# Reinforcement Learning: Model-Based RL and Model Learning

#### In this Notebook the Cart-Pole task is going to be solved with model-based RL and learned dynamics. This means that a network is used to learn the model dynamics, and one serves as the Actor. The interaction with the environment is needed for both networks to converge.

In [9]:
import numpy as np
import pickle
import tensorflow as tf
import matplotlib.pyplot as plt
%matplotlib inline
import math

In [2]:
import sys
import gym
env = gym.make('CartPole-v0')

In [3]:
# RL and networks params

H = 8
lr = 1e-2
gamma = .99
decay_rate = .99
resume = False

# Batch Sizes
model_bs = 3
real_bs = 3

D = 4



####    

The Actor network is a simple single hidden layer NN with H neurons. Takes as input the state of the environment and outputs the action.
The objective is to maximize the log Likelihood (since the action choice is a 2-classes classification problem), training is done with Adam optimizer.

In [5]:
tf.reset_default_graph()

# Actor Network
# Simple 1-Hidden layer network (sigmoid output layer)
observations = tf.placeholder(shape=[None, 4], dtype=tf.float32, name="input_x")
W1 = tf.get_variable("W1", shape=[4, H], initializer=tf.contrib.layers.xavier_initializer())
layer1 = tf.nn.relu(tf.matmul(observations, W1))
W2 = tf.get_variable("W2", shape=[H, 1], initializer=tf.contrib.layers.xavier_initializer())
score = tf.matmul(layer1, W2)
probability = tf.nn.sigmoid(score)

# 
tvars = tf.trainable_variables()
input_y = tf.placeholder(shape=[None, 1], dtype=tf.float32, name="input_y")
advantages = tf.placeholder(dtype=tf.float32, name="reward_signal")
optim = tf.train.AdamOptimizer(learning_rate=lr)
W1Grad = tf.placeholder(tf.float32, name="batch_grad1")
W2Grad = tf.placeholder(tf.float32, name="batch_grad2")
batchGrad = [W1Grad, W2Grad]
loglik = tf.log(input_y*(input_y - probability) + (1 - input_y)*(input_y + probability))
loss = -tf.reduce_mean(loglik * advantages)
newGrads = tf.gradients(loss, tvars)
updateGrads = optim.apply_gradients(zip(batchGrad, tvars))

####         


The Model Network is a bit more complex: the input is the vector $(state, action)$, the outputs are: 
* Predicted State (4-dimensional)
* Predicted Reward (1-dimensional)
* Predicted End (1-dimensional)

The network has 2 hidden layers shared among all the outputs, while the last layer has different weights for each output. The objective of the network is the mean of the losses of the single outputs (squared error for state and reward prediction - regression - and log likelihood for the predicted end - two classes classification). Training is done with Adam optimizer.

In [6]:
# Model Network
mH = 256

input_data = tf.placeholder(shape=[None, 5], dtype=tf.float32)
  
# Shared Part of the network
previous_state = tf.placeholder(dtype=tf.float32, shape=[None, 5], name="previous_state")
W1M = tf.get_variable("W1M", shape=[5, mH], initializer=tf.contrib.layers.xavier_initializer())
B1M = tf.Variable(tf.zeros([mH]), name="B1M")
layer1M = tf.nn.relu(tf.matmul(previous_state, W1M) + B1M)
W2M = tf.get_variable("W2M", shape=[mH, mH], initializer=tf.contrib.layers.xavier_initializer())
B2M = tf.Variable(tf.zeros([mH]), name="B2M")
layer2M = tf.nn.relu(tf.matmul(layer1M, W2M) + B2M)

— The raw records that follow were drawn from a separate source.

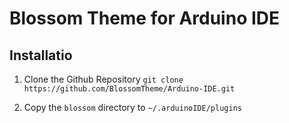 # Blossom Theme for Arduino IDE


## Installatio
1. Clone the Github Repository
```git clone https://github.com/BlossomTheme/Arduino-IDE.git```

2. Copy the ```blossom``` directory to ```~/.arduinoIDE/plugins```
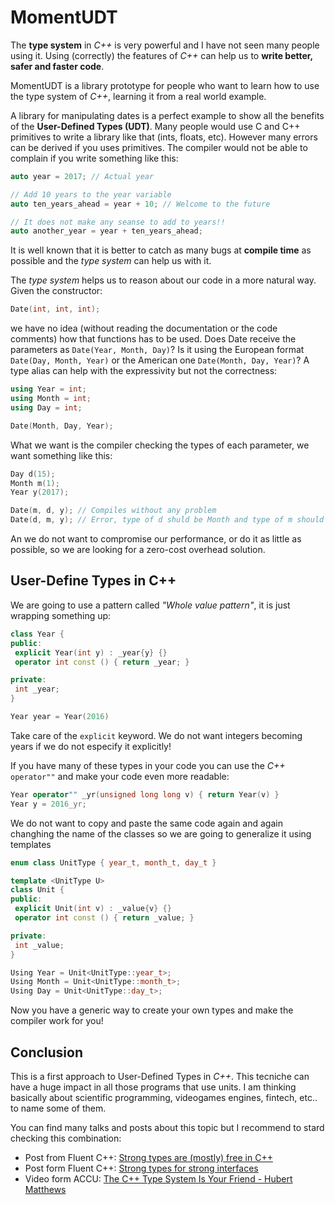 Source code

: # MomentUDT

The **type system** in *C++* is very powerful and I have not seen many people using it. Using (correctly) the features of *C++* can help us to **write better, safer and faster code**. 

MomentUDT is a library prototype for people who want to learn how to use the type system of *C++*, learning it from a real world example.

A library for manipulating dates is a perfect example to show all the benefits of the **User-Defined Types (UDT)**. Many people would use C and C++ primitives to write a library like that (ints, floats, etc). However many errors can be derived if you uses primitives. The compiler would not be able to complain if you write something like this:

```cpp
auto year = 2017; // Actual year

// Add 10 years to the year variable
auto ten_years_ahead = year + 10; // Welcome to the future

// It does not make any seanse to add to years!!
auto another_year = year + ten_years_ahead;
```

It is well known that it is better to catch as many bugs at **compile time** as possible and the *type system* can help us with it. 

The *type system* helps us to reason about our code in a more natural way. Given the constructor: 

```cpp
Date(int, int, int);
```

we have no idea (without reading the documentation or the code comments) how that functions has to be used. Does Date receive the parameters as `Date(Year, Month, Day)`? Is it using the European format `Date(Day, Month, Year)` or the American one `Date(Month, Day, Year)`? A type alias can help with the expressivity but not the correctness:

```cpp
using Year = int;
using Month = int;
using Day = int;

Date(Month, Day, Year);
```

What we want is the compiler checking the types of each parameter, we want something like this:

```cpp
Day d(15);
Month m(1);
Year y(2017);

Date(m, d, y); // Compiles without any problem
Date(d, m, y); // Error, type of d shuld be Month and type of m should be Day
```
An we do not want to compromise our performance, or do it as little as possible, so we are looking for a zero-cost overhead solution.


## User-Define Types in C++

We are going to use a pattern called *"Whole value pattern"*, it is just wrapping something up:

```cpp
class Year {
public:
 explicit Year(int y) : _year{y} {}
 operator int const () { return _year; }

private:
 int _year;
}

Year year = Year(2016)
```

Take care of the `explicit` keyword. We do not want integers becoming years if we do not especify it explicitly!

If you have many of these types in your code you can use the *C++* `operator""` and make your code even more readable:

```cpp
Year operator"" _yr(unsigned long long v) { return Year(v) }
Year y = 2016_yr;
```

We do not want to copy and paste the same code again and again changhing the name of the classes so we are going to generalize it using templates

```cpp
enum class UnitType { year_t, month_t, day_t }

template <UnitType U>
class Unit {
public:
 explicit Unit(int v) : _value{v} {}
 operator int const () { return _value; }

private:
 int _value;
}

Using Year = Unit<UnitType::year_t>;
Using Month = Unit<UnitType::month_t>;
Using Day = Unit<UnitType::day_t>;
```

Now you have a generic way to create your own types and make the compiler work for you! 


## Conclusion
This is a first approach to User-Defined Types in *C++*. This tecniche can have a huge impact in all those programs that use units. I am thinking basically about scientific programming, videogames engines, fintech, etc.. to name some of them.

You can find many talks and posts about this topic but I recommend to stard checking this combination:

- Post from Fluent C++: [Strong types are (mostly) free in C++](http://www.fluentcpp.com/2017/05/05/news-strong-types-are-free/)
- Post form Fluent C++: [Strong types for strong interfaces](http://www.fluentcpp.com/2016/12/08/strong-types-for-strong-interfaces/)
- Video form ACCU: [The C++ Type System Is Your Friend - Hubert Matthews ](https://www.youtube.com/watch?v=MCiVdu7gScs)


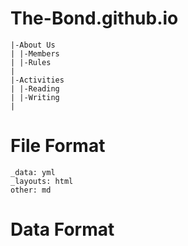 # The-Bond.github.io
```
|-About Us
| |-Members
| |-Rules
|
|-Activities
| |-Reading
| |-Writing
|
```

# File Format
```
_data: yml
_layouts: html
other: md
```

# Data Format
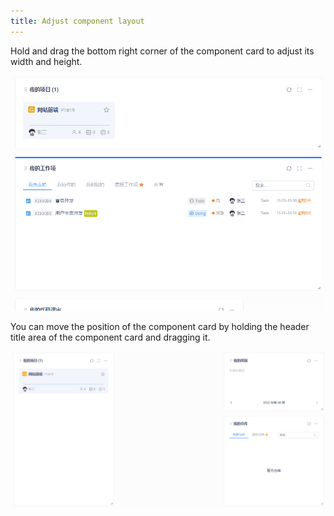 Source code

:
 ```yaml
---
title: Adjust component layout
---
```


Hold and drag the bottom right corner of the component card to adjust its width and height.

![Adjust Width and Height](./assets/resize.gif)

You can move the position of the component card by holding the header title area of the component card and dragging it.

![Move](./assets/move.gif) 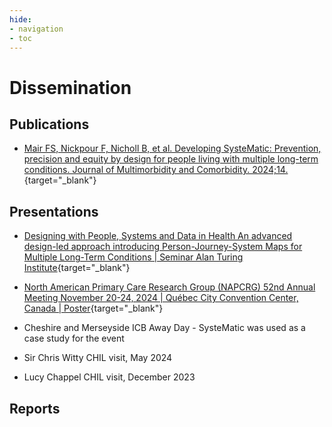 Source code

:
```yaml
---
hide:
- navigation
- toc
---
```


# Dissemination

## Publications

- [Mair FS, Nickpour F, Nicholl B, et al. Developing SysteMatic: Prevention, precision and equity by design for people living with multiple long-term conditions. Journal of Multimorbidity and Comorbidity. 2024;14.](https://journals.sagepub.com/doi/10.1177/26335565241272682){target="_blank"}


## Presentations

- [Designing with People, Systems and Data in Health
An advanced design-led approach introducing Person-Journey-System Maps for Multiple Long-Term Conditions | Seminar Alan Turing Institute](https://www.turing.ac.uk/events/designing-people-systems-and-data-health){target="_blank"}  

- [North American Primary Care Research Group (NAPCRG) 52nd Annual Meeting November 20-24, 2024 | Québec City Convention Center, Canada | Poster](../assets/NAPCRG.pdf){target="_blank"}  

- Cheshire and Merseyside ICB Away Day - SysteMatic was used as a case study for the event

- Sir Chris Witty CHIL visit, May 2024 

- Lucy Chappel CHIL visit, December 2023  


## Reports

# Different final layers for each output
wO = tf.get_variable("wO", shape=[mH, 4], initializer=tf.contrib.layers.xavier_initializer())
wR = tf.get_variable("wR", shape=[mH, 1], initializer=tf.contrib.layers.xavier_initializer())
wD = tf.get_variable("wD", shape=[mH, 1], initializer=tf.contrib.layers.xavier_initializer())

bO = tf.Variable(tf.zeros([4]), name="b0")
bR = tf.Variable(tf.zeros([1]), name="bR")
bD = tf.Variable(tf.ones([1]), name="bD")

predicted_observation = tf.matmul(layer2M, wO, name="predicted_observation") + bO
predicted_reward = tf.matmul(layer2M, wR, name="predicted_reward") + bR
predicted_done = tf.sigmoid(tf.matmul(layer2M, wD, name="predicted_observation") + bD)

true_observation = tf.placeholder(dtype=tf.float32, shape=[None, 4], name="true_observation")
true_reward = tf.placeholder(dtype=tf.float32, shape=[None, 1], name="true_reward")
true_done = tf.placeholder(dtype=tf.float32, shape=[None, 1], name="true_done")

predicted_state = tf.concat([predicted_observation, predicted_reward, predicted_done], 1)

# Losses and optimizer
observation_loss = tf.square(true_observation - predicted_observation)
reward_loss = tf.square(true_reward - predicted_reward)
done_loss = tf.multiply(predicted_done, true_done) + tf.multiply(1-predicted_done, 1-true_done)
done_loss = -tf.log(done_loss)

model_loss = tf.reduce_mean(observation_loss + done_loss + reward_loss)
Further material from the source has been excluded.